Comment saint Thomas conçoit-il le rapport entre l’être et Dieu ? Pour commencer, il faut caractériser le rapport entre Dieu et le sujet de la métaphysique. Dieu est-il le sujet de la métaphysique, comme l’a pensé Averroès ? Dans son Commentaire de la Métaphysique d’Aristote, Thomas suit Avicenne, et affirme que c’est l’étant commun qui est le sujet de la métaphysique. Dieu fait-il dès lors partie de la métaphysique ? Duns Scot, concevant l’étant commun comme sujet de la métaphysique, faisait à ce titre entrer Dieu dans la métaphysique et le soumettait à la raison d’étant, à la commune et univoque étantité. Il en va autrement chez saint Thomas. Dieu n’est pas le sujet de la métaphysique, mais il est la cause de ce sujet. Or, « il revient à la même science de considérer les causes propres d’un genre donné et le genre en question » (Commentaire de la Métaphysique, Prologue, cité ici p. 61). La métaphysique traitera donc de Dieu non comme de son sujet, mais comme de la cause de son sujet. Ainsi Thomas pense-t-il à la fois la transcendance de Dieu, qui n’est pas inclus dans l’étant commun, et son appartenance à la métaphysique. « Décisive donc, cette instauration postule en même temps que Dieu n’est pas maîtrisé par la métaphysique ; qu’il entretient vis-à-vis de tout ce qui est étant un rapport de transcendance ; qu’il n’appartient pas à l’étant commun ; mais que, toutefois, il n’est pas évacué de tout lien avec l’être, en tant qu’il est la cause de tout ce qui est étant ; qu’il est mesure sans être mesuré. » (p. 64). D’où il apparaît que la métaphysique de Thomas d’Aquin n’est pas une onto-théo-logie. L’honneur est sauf.

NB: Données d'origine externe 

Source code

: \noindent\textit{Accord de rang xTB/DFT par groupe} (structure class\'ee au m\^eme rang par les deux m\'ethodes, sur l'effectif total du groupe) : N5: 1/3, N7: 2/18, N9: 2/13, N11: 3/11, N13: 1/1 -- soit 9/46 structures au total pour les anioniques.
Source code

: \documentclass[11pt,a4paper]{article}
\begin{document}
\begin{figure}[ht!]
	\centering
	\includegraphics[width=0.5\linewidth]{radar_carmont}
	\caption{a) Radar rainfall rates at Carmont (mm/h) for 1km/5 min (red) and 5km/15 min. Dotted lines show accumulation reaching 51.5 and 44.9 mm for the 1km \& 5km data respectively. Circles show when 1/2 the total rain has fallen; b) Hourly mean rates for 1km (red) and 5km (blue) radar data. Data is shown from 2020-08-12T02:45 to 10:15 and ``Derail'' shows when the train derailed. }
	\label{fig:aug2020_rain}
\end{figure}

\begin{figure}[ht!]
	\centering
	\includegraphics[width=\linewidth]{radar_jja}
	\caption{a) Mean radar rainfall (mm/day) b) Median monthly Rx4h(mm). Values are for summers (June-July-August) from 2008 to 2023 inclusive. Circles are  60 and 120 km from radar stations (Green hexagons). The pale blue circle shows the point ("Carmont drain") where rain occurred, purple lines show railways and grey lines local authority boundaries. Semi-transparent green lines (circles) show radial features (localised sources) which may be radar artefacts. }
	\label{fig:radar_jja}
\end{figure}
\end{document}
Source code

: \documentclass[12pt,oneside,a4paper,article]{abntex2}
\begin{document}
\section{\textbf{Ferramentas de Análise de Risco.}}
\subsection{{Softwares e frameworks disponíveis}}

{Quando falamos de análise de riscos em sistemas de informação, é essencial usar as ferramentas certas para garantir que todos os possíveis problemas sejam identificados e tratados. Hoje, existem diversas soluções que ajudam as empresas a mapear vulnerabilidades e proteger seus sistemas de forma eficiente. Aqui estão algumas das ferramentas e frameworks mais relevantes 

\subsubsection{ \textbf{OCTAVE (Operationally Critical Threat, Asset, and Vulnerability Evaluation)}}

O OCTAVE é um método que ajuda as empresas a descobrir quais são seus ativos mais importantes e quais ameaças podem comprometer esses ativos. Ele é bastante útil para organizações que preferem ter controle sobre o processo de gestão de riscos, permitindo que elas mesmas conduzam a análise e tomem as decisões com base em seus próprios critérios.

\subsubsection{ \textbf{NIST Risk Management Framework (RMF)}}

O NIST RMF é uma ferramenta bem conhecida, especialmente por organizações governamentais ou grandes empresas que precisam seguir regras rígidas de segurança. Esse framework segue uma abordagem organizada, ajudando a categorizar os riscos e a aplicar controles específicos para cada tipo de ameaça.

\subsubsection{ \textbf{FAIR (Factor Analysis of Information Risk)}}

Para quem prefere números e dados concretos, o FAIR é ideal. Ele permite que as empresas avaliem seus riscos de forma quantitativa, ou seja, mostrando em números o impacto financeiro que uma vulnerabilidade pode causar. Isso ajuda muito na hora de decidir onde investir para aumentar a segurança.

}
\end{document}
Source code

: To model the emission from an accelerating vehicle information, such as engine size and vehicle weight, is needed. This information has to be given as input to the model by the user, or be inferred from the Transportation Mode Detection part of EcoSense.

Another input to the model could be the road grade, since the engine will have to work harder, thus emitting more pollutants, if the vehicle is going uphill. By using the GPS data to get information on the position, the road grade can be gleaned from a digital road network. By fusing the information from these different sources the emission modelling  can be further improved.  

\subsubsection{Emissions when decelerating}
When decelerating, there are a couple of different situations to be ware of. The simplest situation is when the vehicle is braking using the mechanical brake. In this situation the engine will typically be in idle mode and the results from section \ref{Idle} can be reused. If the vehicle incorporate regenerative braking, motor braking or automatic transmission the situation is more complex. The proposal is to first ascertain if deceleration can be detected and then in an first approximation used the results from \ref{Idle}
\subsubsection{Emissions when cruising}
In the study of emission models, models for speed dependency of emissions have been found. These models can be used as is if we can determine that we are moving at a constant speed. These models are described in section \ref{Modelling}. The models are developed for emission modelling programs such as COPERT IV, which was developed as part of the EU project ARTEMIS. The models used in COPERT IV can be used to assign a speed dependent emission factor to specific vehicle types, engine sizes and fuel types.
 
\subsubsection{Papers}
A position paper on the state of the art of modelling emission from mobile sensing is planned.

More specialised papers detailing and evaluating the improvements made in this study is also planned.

Reste à éclaircir ce « lien avec l’être ». Le P. Humbrecht introduit subtilement le problème : « ne devrait-on pas parler de l’être à partir de Dieu et après lui, plutôt qu’avant lui et pour l’y inclure ? » (p. 100)[17]. Une telle formulation dit déjà tout, en tant qu’elle met le doigt sur l’inversion thomasienne du rapport entre l’être et Dieu. Plus précisément, il en va ici d’une inversion de l’ordre d’invention et de l’ordre de perfection. Si, dans l’ordre d’invention, nous connaissons d’abord l’étant commun, par abstraction des déterminations particulières des étants, cependant, dans l’ordre de perfection, c’est Dieu qui est à titre premier et principal, et le reste est causé par lui et donc est secondairement. Il faut tâcher de ne pas perdre de vue cette inversion qu’opère notre mode fini de connaître, et la renverser – la remettre à l’endroit – autant que possible. « Du point de vue du métaphysicien au travail, il y a donc une double opération de bascule, ascendante puis descendante. D’un côté, l’intellect accède à Dieu comme premier étant à partir des effets, de bas en haut, au titre unique de sa situation éminente et parfaite, bref, de la transcendance de sa divinité ; de l’autre, ce statut transcendant de la divinité impose, de haut en bas, une certaine façon de parler de l’être […], pour lui d’abord et ensuite pour tous les autres, par contraste et par conséquence. » (p. 101). Qu’est-ce à dire ? C’est dire que l’être est d’abord avec Dieu, que Dieu est d’abord l’être, et que nous ne sommes que par lui, par dérivation. L’être ne nous convient pas en soi premièrement, mais il est d’abord le propre de Dieu. Ce renversement est décisif : « la façon dont Dieu est être précède et cause la façon dont les étants reçoivent l’être autant que l’essence » (p. 101). Il faut commencer par Dieu, qui est le commencement.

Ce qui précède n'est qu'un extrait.